UTSOA and Tsinghua University students work together on planning green spaces for Beijing.

This past May, a group of UTSOA faculty and students traveled to Beijing to partner with colleagues at Tsinghua University in an international collaboration to bring green space into a neighborhood outside the fast-growing, densely populated city of Beijing.

The week of October 20-24, their partners from Tsinghua University visited Austin. Three faculty and four students from Beijing traveled to Austin to continue their work on designing green space for Beijing. During their visit they have been spending long hours in architecture studios working with UT faculty and students, and in their off time, visiting such Austin icons as the Wildflower Center, the Oasis, Austin City Hall, and Guero's.

The Beijing Studio was recently featured in AIArchitect, which reads in part:

Beijing's "dizzying growth and deep culture provide an ideal urban laboratory for our studio," says Dean Fritz Steiner. Although the urban studio is tailored to Beijing, the team hopes the lessons they learn can be applied to creating pocket park networks in other cities, including Austin.

The goal of the project, say university organizers, is to propose a network of small, inner-city parks that can exist within new developments and mature urban conditions. The approximately 150-acre site is a challenging area with residential, commercial, and institutional functions, bounded by transportation arteries.

The project is also a learning collaboration among UTSOA disciplines. Fourteen students from the areas of community and regional planning, landscape architecture, and architecture are working together in five teams to develop conceptual plans for the project. Once a final design is chosen, students will focus on their specific areas of expertise to bring the design to fruition. "Their different perspectives and competitive spirit" are propelling the project forward and teaching the students how to work in a team environment, says Professor Wilfried Wang.

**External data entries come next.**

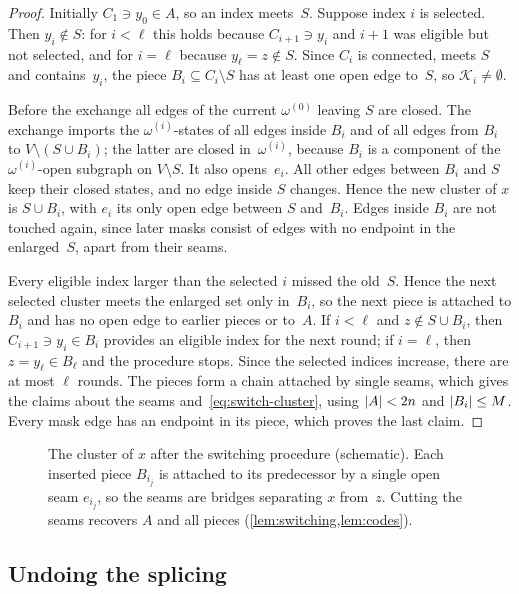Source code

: \begin{proof}
Initially $C_1\ni y_0\in A$, so an index meets~$S$. Suppose index $i$ is selected. Then $y_i\notin S$:
for $i<\ell$ this holds because $C_{i+1}\ni y_i$ and $i+1$ was eligible but not selected, and for $i=\ell$
because $y_\ell=z\notin S$. Since $C_i$ is connected, meets $S$ and contains~$y_i$, the piece
$B_i\subseteq C_i\setminus S$ has at least one open edge to~$S$, so $\mathcal K_i\neq\emptyset$.

Before the exchange all edges of the current $\omega^{(0)}$ leaving $S$ are closed. The exchange
imports the $\omega^{(i)}$-states of all edges inside $B_i$ and of all edges from $B_i$ to
$V\setminus(S\cup B_i)$; the latter are closed in~$\omega^{(i)}$, because $B_i$ is a component
of the $\omega^{(i)}$-open subgraph on $V\setminus S$. It also opens~$e_i$. All other edges between
$B_i$ and $S$ keep their closed states, and no edge inside $S$ changes. Hence the new cluster of $x$ is
$S\cup B_i$, with $e_i$ its only open edge between $S$ and~$B_i$. Edges inside $B_i$ are not touched
again, since later masks consist of edges with no endpoint in the enlarged~$S$, apart from their seams.

Every eligible index larger than the selected $i$ missed the old~$S$. Hence the next selected cluster
meets the enlarged set only in~$B_i$, so the next piece is attached to $B_i$ and has no open edge to
earlier pieces or to~$A$. If $i<\ell$ and $z\notin S\cup B_i$, then $C_{i+1}\ni y_i\in B_i$ provides an
eligible index for the next round; if $i=\ell$, then $z=y_\ell\in B_\ell$ and the procedure stops. Since the
selected indices increase, there are at most $\ell$ rounds. The pieces form a chain attached by single
seams, which gives the claims about the seams and~\eqref{eq:switch-cluster}, using $\abs A<2n$ and
$\abs{B_i}\le M$. Every mask edge has an endpoint in its piece, which proves the last claim.
\end{proof}

\begin{figure}[t]
\centering

\caption{The cluster of $x$ after the switching procedure (schematic). Each inserted piece $B_{i_j}$ is
attached to its predecessor by a single open seam $e_{i_j}$, so the seams are bridges separating $x$
from~$z$. Cutting the seams recovers $A$ and all pieces (\cref{lem:switching,lem:codes}).}\label{fig:chain}
\end{figure}

\subsection{Undoing the splicing}\label{sec:codes}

"International projects are extremely important for a student, because they get to work in a completely different culture and see completely different traditions of building and urbanism, and that's very valuable to a student's education," Steiner told a local Austin news station in July.

"Foreign eyes often offer fresh views on many old urban problems..., this is a truly international approach to the global problem of rapid urbanization," says Ming Zhang, UTSOA assistant professor of community and regional planning and alumnus of the Architecture School at Tsinghua University.

As of now, the project does not have a client, it is only a class exercise. An environmental impact analysis will be conducted to review varying modes of transportation to and from the parks, occupancy rates in the parks, and evaporative cooling provided by the addition of a tree canopy. They have spoken with local planning agencies, which the organizers say are eager to review the data students collect and see their plans to develop green space.

Visit the AIArchitect web site to read the entire article. Further information about the Beijing Studio can be found here.

UTSOA WELCOMES JULIUS SHULMAN

Associate Dean Kevin Alter and Professor Larry Speck welcome architectural photographer Julius Shulman (seated at left) to the School of Architecture. Photograph by Patrick Y. Wong.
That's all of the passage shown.